_TASK DIRECTIONS:_ The whole listing below is to be returned without alteration.

◆ ◆ ◆ ◆ ◆

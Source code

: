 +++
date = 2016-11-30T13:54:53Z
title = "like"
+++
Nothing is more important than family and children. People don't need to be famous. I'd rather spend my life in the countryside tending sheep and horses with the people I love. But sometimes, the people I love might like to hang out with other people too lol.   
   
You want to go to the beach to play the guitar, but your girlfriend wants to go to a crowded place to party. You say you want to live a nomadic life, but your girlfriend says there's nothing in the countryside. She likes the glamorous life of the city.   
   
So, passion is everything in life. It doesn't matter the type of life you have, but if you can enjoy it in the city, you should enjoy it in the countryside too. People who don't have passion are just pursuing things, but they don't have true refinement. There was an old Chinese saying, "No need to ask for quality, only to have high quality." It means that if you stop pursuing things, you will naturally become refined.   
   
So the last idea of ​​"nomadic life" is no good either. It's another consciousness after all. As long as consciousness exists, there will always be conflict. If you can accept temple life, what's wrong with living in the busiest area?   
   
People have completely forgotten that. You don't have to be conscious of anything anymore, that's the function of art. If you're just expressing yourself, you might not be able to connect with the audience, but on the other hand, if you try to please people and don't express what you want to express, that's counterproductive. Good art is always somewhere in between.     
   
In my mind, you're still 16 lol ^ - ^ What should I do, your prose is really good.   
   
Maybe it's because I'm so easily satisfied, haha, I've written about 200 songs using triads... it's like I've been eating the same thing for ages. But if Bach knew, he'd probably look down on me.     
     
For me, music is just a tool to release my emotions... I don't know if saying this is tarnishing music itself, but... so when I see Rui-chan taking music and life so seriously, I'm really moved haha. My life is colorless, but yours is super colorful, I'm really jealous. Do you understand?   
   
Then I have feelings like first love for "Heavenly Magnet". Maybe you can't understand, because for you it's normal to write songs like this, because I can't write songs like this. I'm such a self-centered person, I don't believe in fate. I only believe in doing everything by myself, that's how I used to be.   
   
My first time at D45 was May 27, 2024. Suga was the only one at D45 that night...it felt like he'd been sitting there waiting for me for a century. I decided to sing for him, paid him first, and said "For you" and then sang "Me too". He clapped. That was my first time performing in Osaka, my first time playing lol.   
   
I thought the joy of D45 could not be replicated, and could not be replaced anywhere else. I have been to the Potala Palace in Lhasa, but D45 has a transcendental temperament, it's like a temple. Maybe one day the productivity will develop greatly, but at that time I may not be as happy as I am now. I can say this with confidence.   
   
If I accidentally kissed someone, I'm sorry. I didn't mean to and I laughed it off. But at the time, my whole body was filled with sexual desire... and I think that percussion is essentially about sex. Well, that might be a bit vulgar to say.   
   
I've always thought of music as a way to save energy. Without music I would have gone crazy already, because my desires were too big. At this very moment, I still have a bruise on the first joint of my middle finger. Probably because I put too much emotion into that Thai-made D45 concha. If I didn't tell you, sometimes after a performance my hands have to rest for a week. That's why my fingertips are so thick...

◆ ◆ ◆ ◆ ◆

_TASK OUTPUT:_
Source code

: +++
date = 2016-11-30T13:54:53Z
title = "like"
+++
Nothing is more important than family and children. People don't need to be famous. I'd rather spend my life in the countryside tending sheep and horses with the people I love. But sometimes, the people I love might like to hang out with other people too lol.   
   
You want to go to the beach to play the guitar, but your girlfriend wants to go to a crowded place to party. You say you want to live a nomadic life, but your girlfriend says there's nothing in the countryside. She likes the glamorous life of the city.   
   
So, passion is everything in life. It doesn't matter the type of life you have, but if you can enjoy it in the city, you should enjoy it in the countryside too. People who don't have passion are just pursuing things, but they don't have true refinement. There was an old Chinese saying, "No need to ask for quality, only to have high quality." It means that if you stop pursuing things, you will naturally become refined.   
   
So the last idea of ​​"nomadic life" is no good either. It's another consciousness after all. As long as consciousness exists, there will always be conflict. If you can accept temple life, what's wrong with living in the busiest area?   
   
People have completely forgotten that. You don't have to be conscious of anything anymore, that's the function of art. If you're just expressing yourself, you might not be able to connect with the audience, but on the other hand, if you try to please people and don't express what you want to express, that's counterproductive. Good art is always somewhere in between.     
   
In my mind, you're still 16 lol ^ - ^ What should I do, your prose is really good.   
   
Maybe it's because I'm so easily satisfied, haha, I've written about 200 songs using triads... it's like I've been eating the same thing for ages. But if Bach knew, he'd probably look down on me.     
     
For me, music is just a tool to release my emotions... I don't know if saying this is tarnishing music itself, but... so when I see Rui-chan taking music and life so seriously, I'm really moved haha. My life is colorless, but yours is super colorful, I'm really jealous. Do you understand?   
   
Then I have feelings like first love for "Heavenly Magnet". Maybe you can't understand, because for you it's normal to write songs like this, because I can't write songs like this. I'm such a self-centered person, I don't believe in fate. I only believe in doing everything by myself, that's how I used to be.   
   
My first time at D45 was May 27, 2024. Suga was the only one at D45 that night...it felt like he'd been sitting there waiting for me for a century. I decided to sing for him, paid him first, and said "For you" and then sang "Me too". He clapped. That was my first time performing in Osaka, my first time playing lol.   
   
I thought the joy of D45 could not be replicated, and could not be replaced anywhere else. I have been to the Potala Palace in Lhasa, but D45 has a transcendental temperament, it's like a temple. Maybe one day the productivity will develop greatly, but at that time I may not be as happy as I am now. I can say this with confidence.   
   
If I accidentally kissed someone, I'm sorry. I didn't mean to and I laughed it off. But at the time, my whole body was filled with sexual desire... and I think that percussion is essentially about sex. Well, that might be a bit vulgar to say.   
   
I've always thought of music as a way to save energy. Without music I would have gone crazy already, because my desires were too big. At this very moment, I still have a bruise on the first joint of my middle finger. Probably because I put too much emotion into that Thai-made D45 concha. If I didn't tell you, sometimes after a performance my hands have to rest for a week. That's why my fingertips are so thick...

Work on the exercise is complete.